SURABAYA, Tugujatim.id – Dosen Fakultas Perikanan dan Kelautan Universitas Airlangga (Unair) Surabaya, Eeng Sapto Andriyono mematenkan dua penelitiannya tentang pemanfaatan ekosistem laut. Dia melakukan itu untuk mencegah klaim negara tetangga.
Dua penelitiannya tersebut berjudul “Metode Pembuatan Tepung Mangrove Jenis Sonneratia Caseolaris” dan “Tepung Mangrove Jenis Sonneratia Caseolaris”.
Dalam proses pengerjaannya, Sapto, sapaan akrabnya, mengajak petani mangrove yang berada di Hutan Mangrove Wonorejo, Surabaya, untuk berkolaborasj.
“Paten itu tujuannya untuk melindungi ide dan inovasi yang sudah diciptakan sama masyarakat. Oleh sebab itu, kami melalui Fakultas Perikanan dan Kelautan Unair akan membantu dengan memfasilitasi melalui sebuah penelitian. Untuk hasilnya ke depan, akan diimplementasikan oleh masyarakat sendiri,” kata Sapto.

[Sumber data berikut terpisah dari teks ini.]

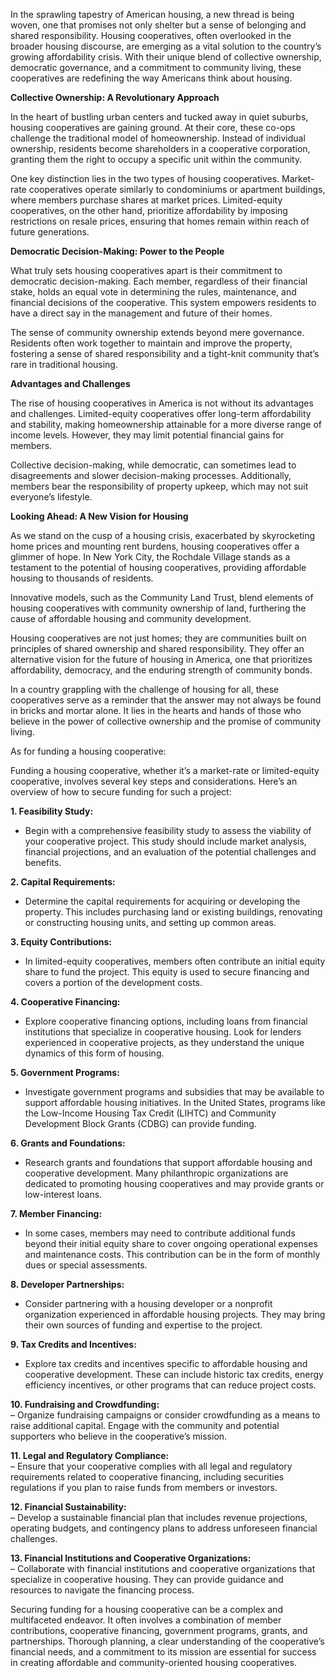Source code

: In the sprawling tapestry of American housing, a new thread is being woven, one that promises not only shelter but a sense of belonging and shared responsibility. Housing cooperatives, often overlooked in the broader housing discourse, are emerging as a vital solution to the country’s growing affordability crisis. With their unique blend of collective ownership, democratic governance, and a commitment to community living, these cooperatives are redefining the way Americans think about housing.

**Collective Ownership: A Revolutionary Approach**

In the heart of bustling urban centers and tucked away in quiet suburbs, housing cooperatives are gaining ground. At their core, these co-ops challenge the traditional model of homeownership. Instead of individual ownership, residents become shareholders in a cooperative corporation, granting them the right to occupy a specific unit within the community.

One key distinction lies in the two types of housing cooperatives. Market-rate cooperatives operate similarly to condominiums or apartment buildings, where members purchase shares at market prices. Limited-equity cooperatives, on the other hand, prioritize affordability by imposing restrictions on resale prices, ensuring that homes remain within reach of future generations.

**Democratic Decision-Making: Power to the People**

What truly sets housing cooperatives apart is their commitment to democratic decision-making. Each member, regardless of their financial stake, holds an equal vote in determining the rules, maintenance, and financial decisions of the cooperative. This system empowers residents to have a direct say in the management and future of their homes.

The sense of community ownership extends beyond mere governance. Residents often work together to maintain and improve the property, fostering a sense of shared responsibility and a tight-knit community that’s rare in traditional housing.

**Advantages and Challenges**

The rise of housing cooperatives in America is not without its advantages and challenges. Limited-equity cooperatives offer long-term affordability and stability, making homeownership attainable for a more diverse range of income levels. However, they may limit potential financial gains for members.

Collective decision-making, while democratic, can sometimes lead to disagreements and slower decision-making processes. Additionally, members bear the responsibility of property upkeep, which may not suit everyone’s lifestyle.

**Looking Ahead: A New Vision for Housing**

As we stand on the cusp of a housing crisis, exacerbated by skyrocketing home prices and mounting rent burdens, housing cooperatives offer a glimmer of hope. In New York City, the Rochdale Village stands as a testament to the potential of housing cooperatives, providing affordable housing to thousands of residents.

Innovative models, such as the Community Land Trust, blend elements of housing cooperatives with community ownership of land, furthering the cause of affordable housing and community development.

Housing cooperatives are not just homes; they are communities built on principles of shared ownership and shared responsibility. They offer an alternative vision for the future of housing in America, one that prioritizes affordability, democracy, and the enduring strength of community bonds.

In a country grappling with the challenge of housing for all, these cooperatives serve as a reminder that the answer may not always be found in bricks and mortar alone. It lies in the hearts and hands of those who believe in the power of collective ownership and the promise of community living.

As for funding a housing cooperative:

Funding a housing cooperative, whether it’s a market-rate or limited-equity cooperative, involves several key steps and considerations. Here’s an overview of how to secure funding for such a project:

**1. Feasibility Study:**

- Begin with a comprehensive feasibility study to assess the viability of your cooperative project. This study should include market analysis, financial projections, and an evaluation of the potential challenges and benefits.

**2. Capital Requirements:**

- Determine the capital requirements for acquiring or developing the property. This includes purchasing land or existing buildings, renovating or constructing housing units, and setting up common areas.

**3. Equity Contributions:**

- In limited-equity cooperatives, members often contribute an initial equity share to fund the project. This equity is used to secure financing and covers a portion of the development costs.

**4. Cooperative Financing:**

- Explore cooperative financing options, including loans from financial institutions that specialize in cooperative housing. Look for lenders experienced in cooperative projects, as they understand the unique dynamics of this form of housing.

**5. Government Programs:**

- Investigate government programs and subsidies that may be available to support affordable housing initiatives. In the United States, programs like the Low-Income Housing Tax Credit (LIHTC) and Community Development Block Grants (CDBG) can provide funding.

**6. Grants and Foundations:**

- Research grants and foundations that support affordable housing and cooperative development. Many philanthropic organizations are dedicated to promoting housing cooperatives and may provide grants or low-interest loans.

**7. Member Financing:**

- In some cases, members may need to contribute additional funds beyond their initial equity share to cover ongoing operational expenses and maintenance costs. This contribution can be in the form of monthly dues or special assessments.

**8. Developer Partnerships:**

- Consider partnering with a housing developer or a nonprofit organization experienced in affordable housing projects. They may bring their own sources of funding and expertise to the project.

**9. Tax Credits and Incentives:**

- Explore tax credits and incentives specific to affordable housing and cooperative development. These can include historic tax credits, energy efficiency incentives, or other programs that can reduce project costs.

**10. Fundraising and Crowdfunding:**  
– Organize fundraising campaigns or consider crowdfunding as a means to raise additional capital. Engage with the community and potential supporters who believe in the cooperative’s mission.

**11. Legal and Regulatory Compliance:**  
– Ensure that your cooperative complies with all legal and regulatory requirements related to cooperative financing, including securities regulations if you plan to raise funds from members or investors.

**12. Financial Sustainability:**  
– Develop a sustainable financial plan that includes revenue projections, operating budgets, and contingency plans to address unforeseen financial challenges.

**13. Financial Institutions and Cooperative Organizations:**  
– Collaborate with financial institutions and cooperative organizations that specialize in cooperative housing. They can provide guidance and resources to navigate the financing process.

Securing funding for a housing cooperative can be a complex and multifaceted endeavor. It often involves a combination of member contributions, cooperative financing, government programs, grants, and partnerships. Thorough planning, a clear understanding of the cooperative’s financial needs, and a commitment to its mission are essential for success in creating affordable and community-oriented housing cooperatives.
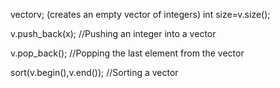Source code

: vector<int>v; (creates an empty vector of integers)
int size=v.size();

v.push_back(x);  //Pushing an integer into a vector

v.pop_back();     //Popping the last element from the vector

sort(v.begin(),v.end()); //Sorting a vector
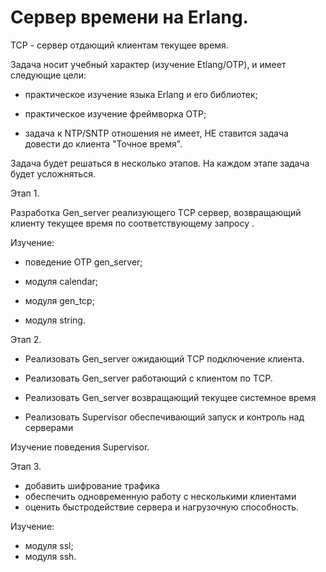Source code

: Сервер времени на Erlang.
=========================

TCP - cервер отдающий клиентам текущее время. 

Задача носит учебный характер (изучение Etlang/OTP), и имеет следующие цели:

- практическое изучение языка Erlang и его библиотек;

- практическое изучение фреймворка OTP;

- задача к NTP/SNTP отношения не имеет, НЕ ставится задача довести до клиента "Точное время".

Задача будет решаться в несколько этапов. На каждом этапе задача будет усложняться. 

Этап 1. 

Разработка Gen_server реализующего ТCP сервер, возвращающий клиенту текущее время по соответствующему запросу .

Изучение:

- поведение ОТР gen_server;

- модуля calendar;

- модуля gen_tcp;

- модуля string.

Этап 2.

- Реализовать Gen_server ожидающий ТCP подключение клиента.

- Реализовать Gen_server работающий с клиентом по ТCP.

- Реализовать Gen_server возвращающий текущее системное время

- Реализовать Supervisor обеспечивающий запуск и контроль над серверами

Изучение поведения Supervisor.

Этап 3.

- добавить шифрование трафика
- обеспечить одновременную работу с несколькими клиентами
- оценить быстродействие сервера и нагрузочную способность.

Изучение:

- модуля ssl;
- модуля ssh.


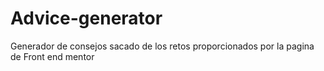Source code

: # Advice-generator
Generador de consejos sacado de los retos proporcionados por la pagina de Front end mentor
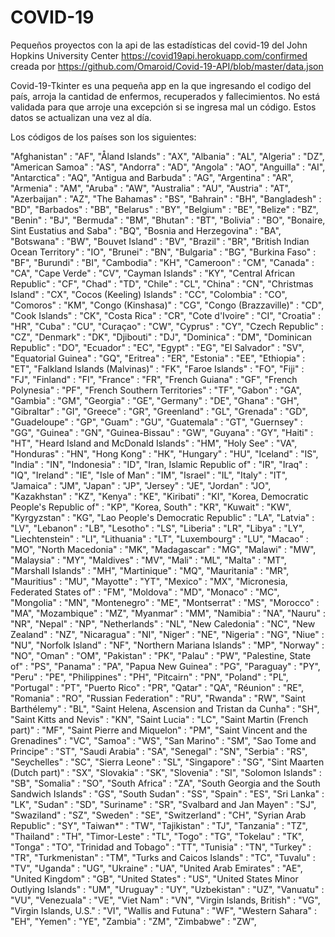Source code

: # COVID-19
Pequeños proyectos con la api de las estadísticas del covid-19 del John Hopkins University Center
https://covid19api.herokuapp.com/confirmed creada por https://github.com/Omaroid/Covid-19-API/blob/master/data.json

Covid-19-Tkinter es una pequeña app en la que ingresando el codigo del país, arroja la cantidad de enfermos, recuperados y fallecimientos.
No está validada para que arroje una excepción si se ingresa mal un código. Estos datos se actualizan una vez al día.

Los códigos de los países son los siguientes:

"Afghanistan"                                  : "AF",
    "Åland Islands"                                : "AX",
    "Albania"                                      : "AL",
    "Algeria"                                      : "DZ",
    "American Samoa"                               : "AS",
    "Andorra"                                      : "AD",
    "Angola"                                       : "AO",
    "Anguilla"                                     : "AI",
    "Antarctica"                                   : "AQ",
    "Antigua and Barbuda"                          : "AG",
    "Argentina"                                    : "AR",
    "Armenia"                                      : "AM",
    "Aruba"                                        : "AW",
    "Australia"                                    : "AU",
    "Austria"                                      : "AT",
    "Azerbaijan"                                   : "AZ",
    "The Bahamas"                                  : "BS",
    "Bahrain"                                      : "BH",
    "Bangladesh"                                   : "BD",
    "Barbados"                                     : "BB",
    "Belarus"                                      : "BY",
    "Belgium"                                      : "BE",
    "Belize"                                       : "BZ",
    "Benin"                                        : "BJ",
    "Bermuda"                                      : "BM",
    "Bhutan"                                       : "BT",
    "Bolivia"                                      : "BO",
    "Bonaire, Sint Eustatius and Saba"             : "BQ",
    "Bosnia and Herzegovina"                       : "BA",
    "Botswana"                                     : "BW",
    "Bouvet Island"                                : "BV",
    "Brazil"                                       : "BR",
    "British Indian Ocean Territory"               : "IO",
    "Brunei"                                       : "BN",
    "Bulgaria"                                     : "BG",
    "Burkina Faso"                                 : "BF",
    "Burundi"                                      : "BI",
    "Cambodia"                                     : "KH",
    "Cameroon"                                     : "CM",
    "Canada"                                       : "CA",
    "Cape Verde"                                   : "CV",
    "Cayman Islands"                               : "KY",
    "Central African Republic"                     : "CF",
    "Chad"                                         : "TD",
    "Chile"                                        : "CL",
    "China"                                        : "CN",
    "Christmas Island"                             : "CX",
    "Cocos (Keeling) Islands"                      : "CC",
    "Colombia"                                     : "CO",
    "Comoros"                                      : "KM",
    "Congo (Kinshasa)"                             : "CG",
    "Congo (Brazzaville)"                          : "CD",
    "Cook Islands"                                 : "CK",
    "Costa Rica"                                   : "CR",
    "Cote d'Ivoire"                                : "CI",
    "Croatia"                                      : "HR",
    "Cuba"                                         : "CU",
    "Curaçao"                                      : "CW",
    "Cyprus"                                       : "CY",
    "Czech Republic"                               : "CZ",
    "Denmark"                                      : "DK",
    "Djibouti"                                     : "DJ",
    "Dominica"                                     : "DM",
    "Dominican Republic"                           : "DO",
    "Ecuador"                                      : "EC",
    "Egypt"                                        : "EG",
    "El Salvador"                                  : "SV",
    "Equatorial Guinea"                            : "GQ",
    "Eritrea"                                      : "ER",
    "Estonia"                                      : "EE",
    "Ethiopia"                                     : "ET",
    "Falkland Islands (Malvinas)"                  : "FK",
    "Faroe Islands"                                : "FO",
    "Fiji"                                         : "FJ",
    "Finland"                                      : "FI",
    "France"                                       : "FR",
    "French Guiana"                                : "GF",
    "French Polynesia"                             : "PF",
    "French Southern Territories"                  : "TF",
    "Gabon"                                        : "GA",
    "Gambia"                                       : "GM",
    "Georgia"                                      : "GE",
    "Germany"                                      : "DE",
    "Ghana"                                        : "GH",
    "Gibraltar"                                    : "GI",
    "Greece"                                       : "GR",
    "Greenland"                                    : "GL",
    "Grenada"                                      : "GD",
    "Guadeloupe"                                   : "GP",
    "Guam"                                         : "GU",
    "Guatemala"                                    : "GT",
    "Guernsey"                                     : "GG",
    "Guinea"                                       : "GN",
    "Guinea-Bissau"                                : "GW",
    "Guyana"                                       : "GY",
    "Haiti"                                        : "HT",
    "Heard Island and McDonald Islands"            : "HM",
    "Holy See"                                     : "VA",
    "Honduras"                                     : "HN",
    "Hong Kong"                                    : "HK",
    "Hungary"                                      : "HU",
    "Iceland"                                      : "IS",
    "India"                                        : "IN",
    "Indonesia"                                    : "ID",
    "Iran, Islamic Republic of"                    : "IR",
    "Iraq"                                         : "IQ",
    "Ireland"                                      : "IE",
    "Isle of Man"                                  : "IM",
    "Israel"                                       : "IL",
    "Italy"                                        : "IT",
    "Jamaica"                                      : "JM",
    "Japan"                                        : "JP",
    "Jersey"                                       : "JE",
    "Jordan"                                       : "JO",
    "Kazakhstan"                                   : "KZ",
    "Kenya"                                        : "KE",
    "Kiribati"                                     : "KI",
    "Korea, Democratic People's Republic of"       : "KP",
    "Korea, South"                                 : "KR",
    "Kuwait"                                       : "KW",
    "Kyrgyzstan"                                   : "KG",
    "Lao People's Democratic Republic"             : "LA",
    "Latvia"                                       : "LV",
    "Lebanon"                                      : "LB",
    "Lesotho"                                      : "LS",
    "Liberia"                                      : "LR",
    "Libya"                                        : "LY",
    "Liechtenstein"                                : "LI",
    "Lithuania"                                    : "LT",
    "Luxembourg"                                   : "LU",
    "Macao"                                        : "MO",
    "North Macedonia"                              : "MK",
    "Madagascar"                                   : "MG",
    "Malawi"                                       : "MW",
    "Malaysia"                                     : "MY",
    "Maldives"                                     : "MV",
    "Mali"                                         : "ML",
    "Malta"                                        : "MT",
    "Marshall Islands"                             : "MH",
    "Martinique"                                   : "MQ",
    "Mauritania"                                   : "MR",
    "Mauritius"                                    : "MU",
    "Mayotte"                                      : "YT",
    "Mexico"                                       : "MX",
    "Micronesia, Federated States of"              : "FM",
    "Moldova"                                      : "MD",
    "Monaco"                                       : "MC",
    "Mongolia"                                     : "MN",
    "Montenegro"                                   : "ME",
    "Montserrat"                                   : "MS",
    "Morocco"                                      : "MA",
    "Mozambique"                                   : "MZ",
    "Myanmar"                                      : "MM",
    "Namibia"                                      : "NA",
    "Nauru"                                        : "NR",
    "Nepal"                                        : "NP",
    "Netherlands"                                  : "NL",
    "New Caledonia"                                : "NC",
    "New Zealand"                                  : "NZ",
    "Nicaragua"                                    : "NI",
    "Niger"                                        : "NE",
    "Nigeria"                                      : "NG",
    "Niue"                                         : "NU",
    "Norfolk Island"                               : "NF",
    "Northern Mariana Islands"                     : "MP",
    "Norway"                                       : "NO",
    "Oman"                                         : "OM",
    "Pakistan"                                     : "PK",
    "Palau"                                        : "PW",
    "Palestine, State of"                          : "PS",
    "Panama"                                       : "PA",
    "Papua New Guinea"                             : "PG",
    "Paraguay"                                     : "PY",
    "Peru"                                         : "PE",
    "Philippines"                                  : "PH",
    "Pitcairn"                                     : "PN",
    "Poland"                                       : "PL",
    "Portugal"                                     : "PT",
    "Puerto Rico"                                  : "PR",
    "Qatar"                                        : "QA",
    "Réunion"                                      : "RE",
    "Romania"                                      : "RO",
    "Russian Federation"                           : "RU",
    "Rwanda"                                       : "RW",
    "Saint Barthélemy"                             : "BL",
    "Saint Helena, Ascension and Tristan da Cunha" : "SH",
    "Saint Kitts and Nevis"                        : "KN",
    "Saint Lucia"                                  : "LC",
    "Saint Martin (French part)"                   : "MF",
    "Saint Pierre and Miquelon"                    : "PM",
    "Saint Vincent and the Grenadines"             : "VC",
    "Samoa"                                        : "WS",
    "San Marino"                                   : "SM",
    "Sao Tome and Principe"                        : "ST",
    "Saudi Arabia"                                 : "SA",
    "Senegal"                                      : "SN",
    "Serbia"                                       : "RS",
    "Seychelles"                                   : "SC",
    "Sierra Leone"                                 : "SL",
    "Singapore"                                    : "SG",
    "Sint Maarten (Dutch part)"                    : "SX",
    "Slovakia"                                     : "SK",
    "Slovenia"                                     : "SI",
    "Solomon Islands"                              : "SB",
    "Somalia"                                      : "SO",
    "South Africa"                                 : "ZA",
    "South Georgia and the South Sandwich Islands" : "GS",
    "South Sudan"                                  : "SS",
    "Spain"                                        : "ES",
    "Sri Lanka"                                    : "LK",
    "Sudan"                                        : "SD",
    "Suriname"                                     : "SR",
    "Svalbard and Jan Mayen"                       : "SJ",
    "Swaziland"                                    : "SZ",
    "Sweden"                                       : "SE",
    "Switzerland"                                  : "CH",
    "Syrian Arab Republic"                         : "SY",
    "Taiwan*"                                      : "TW",
    "Tajikistan"                                   : "TJ",
    "Tanzania"                                     : "TZ",
    "Thailand"                                     : "TH",
    "Timor-Leste"                                  : "TL",
    "Togo"                                         : "TG",
    "Tokelau"                                      : "TK",
    "Tonga"                                        : "TO",
    "Trinidad and Tobago"                          : "TT",
    "Tunisia"                                      : "TN",
    "Turkey"                                       : "TR",
    "Turkmenistan"                                 : "TM",
    "Turks and Caicos Islands"                     : "TC",
    "Tuvalu"                                       : "TV",
    "Uganda"                                       : "UG",
    "Ukraine"                                      : "UA",
    "United Arab Emirates"                         : "AE",
    "United Kingdom"                               : "GB",
    "United States"                                : "US",
    "United States Minor Outlying Islands"         : "UM",
    "Uruguay"                                      : "UY",
    "Uzbekistan"                                   : "UZ",
    "Vanuatu"                                      : "VU",
    "Venezuala"                                    : "VE",
    "Viet Nam"                                     : "VN",
    "Virgin Islands, British"                      : "VG",
    "Virgin Islands, U.S."                         : "VI",
    "Wallis and Futuna"                            : "WF",
    "Western Sahara"                               : "EH",
    "Yemen"                                        : "YE",
    "Zambia"                                       : "ZM",
    "Zimbabwe"                                     : "ZW",




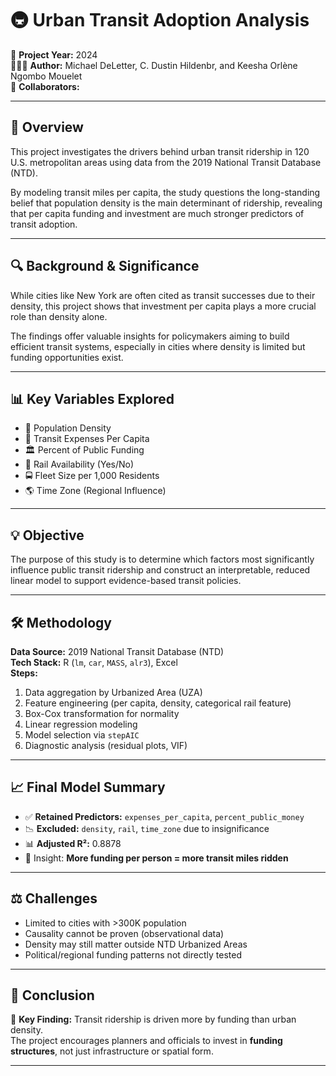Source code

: # 🚇 Urban Transit Adoption Analysis

📅 **Project Year:** 2024  
👩🏽‍💻 **Author:** Michael DeLetter, C. Dustin Hildenbr, and Keesha Orlène Ngombo Mouelet  
🤝 **Collaborators:**  

---

## 📌 Overview

This project investigates the drivers behind urban transit ridership in 120 U.S. metropolitan areas using data from the 2019 National Transit Database (NTD).

By modeling transit miles per capita, the study questions the long-standing belief that population density is the main determinant of ridership, revealing that per capita funding and investment are much stronger predictors of transit adoption.

---

## 🔍 Background & Significance

While cities like New York are often cited as transit successes due to their density, this project shows that investment per capita plays a more crucial role than density alone.

The findings offer valuable insights for policymakers aiming to build efficient transit systems, especially in cities where density is limited but funding opportunities exist.

---

## 📊 Key Variables Explored

- 🧍 Population Density  
- 💸 Transit Expenses Per Capita  
- 🏛️ Percent of Public Funding  
- 🚈 Rail Availability (Yes/No)  
- 🚍 Fleet Size per 1,000 Residents  
- 🌎 Time Zone (Regional Influence)

---

## 💡 Objective

The purpose of this study is to determine which factors most significantly influence public transit ridership and construct an interpretable, reduced linear model to support evidence-based transit policies.

---

## 🛠️ Methodology

**Data Source:** 2019 National Transit Database (NTD)  
**Tech Stack:** R (`lm`, `car`, `MASS`, `alr3`), Excel  
**Steps:**
1. Data aggregation by Urbanized Area (UZA)
2. Feature engineering (per capita, density, categorical rail feature)
3. Box-Cox transformation for normality
4. Linear regression modeling
5. Model selection via `stepAIC`
6. Diagnostic analysis (residual plots, VIF)

---

## 📈 Final Model Summary

- ✅ **Retained Predictors:** `expenses_per_capita`, `percent_public_money`  
- 📉 **Excluded:** `density`, `rail`, `time_zone` due to insignificance  
- 📊 **Adjusted R²:** 0.8878  
- 🔎 Insight: **More funding per person = more transit miles ridden**

---

## ⚖️ Challenges

- Limited to cities with >300K population  
- Causality cannot be proven (observational data)  
- Density may still matter outside NTD Urbanized Areas  
- Political/regional funding patterns not directly tested

---

## 🧠 Conclusion

📢 **Key Finding:** Transit ridership is driven more by funding than urban density.  
The project encourages planners and officials to invest in **funding structures**, not just infrastructure or spatial form.

---

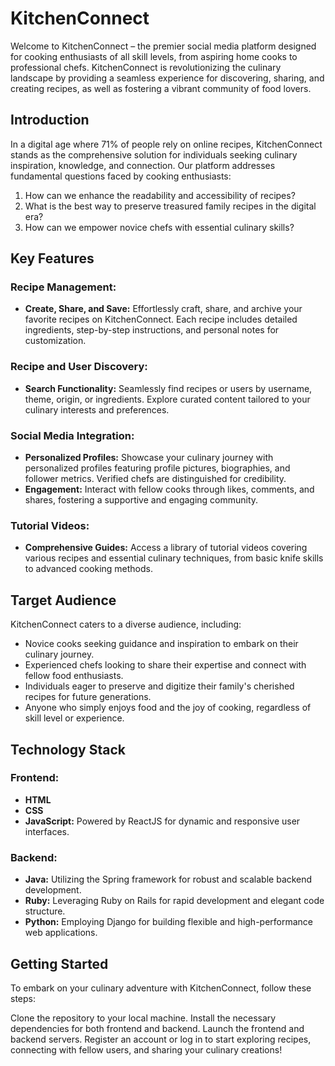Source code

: # KitchenConnect

Welcome to KitchenConnect – the premier social media platform designed for cooking enthusiasts of all skill levels, from aspiring home cooks to professional chefs. KitchenConnect is revolutionizing the culinary landscape by providing a seamless experience for discovering, sharing, and creating recipes, as well as fostering a vibrant community of food lovers.

## Introduction

In a digital age where 71% of people rely on online recipes, KitchenConnect stands as the comprehensive solution for individuals seeking culinary inspiration, knowledge, and connection. Our platform addresses fundamental questions faced by cooking enthusiasts:

1. How can we enhance the readability and accessibility of recipes?
2. What is the best way to preserve treasured family recipes in the digital era?
3. How can we empower novice chefs with essential culinary skills?

## Key Features

### Recipe Management:

- **Create, Share, and Save:** Effortlessly craft, share, and archive your favorite recipes on KitchenConnect. Each recipe includes detailed ingredients, step-by-step instructions, and personal notes for customization.

### Recipe and User Discovery:

- **Search Functionality:** Seamlessly find recipes or users by username, theme, origin, or ingredients. Explore curated content tailored to your culinary interests and preferences.

### Social Media Integration:

- **Personalized Profiles:** Showcase your culinary journey with personalized profiles featuring profile pictures, biographies, and follower metrics. Verified chefs are distinguished for credibility.
- **Engagement:** Interact with fellow cooks through likes, comments, and shares, fostering a supportive and engaging community.

### Tutorial Videos:

- **Comprehensive Guides:** Access a library of tutorial videos covering various recipes and essential culinary techniques, from basic knife skills to advanced cooking methods.

## Target Audience

KitchenConnect caters to a diverse audience, including:

- Novice cooks seeking guidance and inspiration to embark on their culinary journey.
- Experienced chefs looking to share their expertise and connect with fellow food enthusiasts.
- Individuals eager to preserve and digitize their family's cherished recipes for future generations.
- Anyone who simply enjoys food and the joy of cooking, regardless of skill level or experience.

## Technology Stack

### Frontend:

- **HTML**
- **CSS**
- **JavaScript:** Powered by ReactJS for dynamic and responsive user interfaces.

### Backend:

- **Java:** Utilizing the Spring framework for robust and scalable backend development.
- **Ruby:** Leveraging Ruby on Rails for rapid development and elegant code structure.
- **Python:** Employing Django for building flexible and high-performance web applications.

## Getting Started

To embark on your culinary adventure with KitchenConnect, follow these steps:

Clone the repository to your local machine.
Install the necessary dependencies for both frontend and backend.
Launch the frontend and backend servers.
Register an account or log in to start exploring recipes, connecting with fellow users, and sharing your culinary creations!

Menurut akademisi yang saat ini menjabat sebagai Wakil Dekan III itu, selama ini perairan Indonesia memiliki model lingkungan yang hampir sama dengan perairan di negara-negara tetangga, salah satunya Laut Cina Selatan.
Selain itu, dia juga mengatakan bahwa beberapa kali menemukan hasil ikan perairan Indonesia yang lebih dulu dipatenkan oleh Tiongkok. Alasan tersebut yang mendorong Sapto segera melakukan pendokumentasian ide penelitian walau sekecil apapun.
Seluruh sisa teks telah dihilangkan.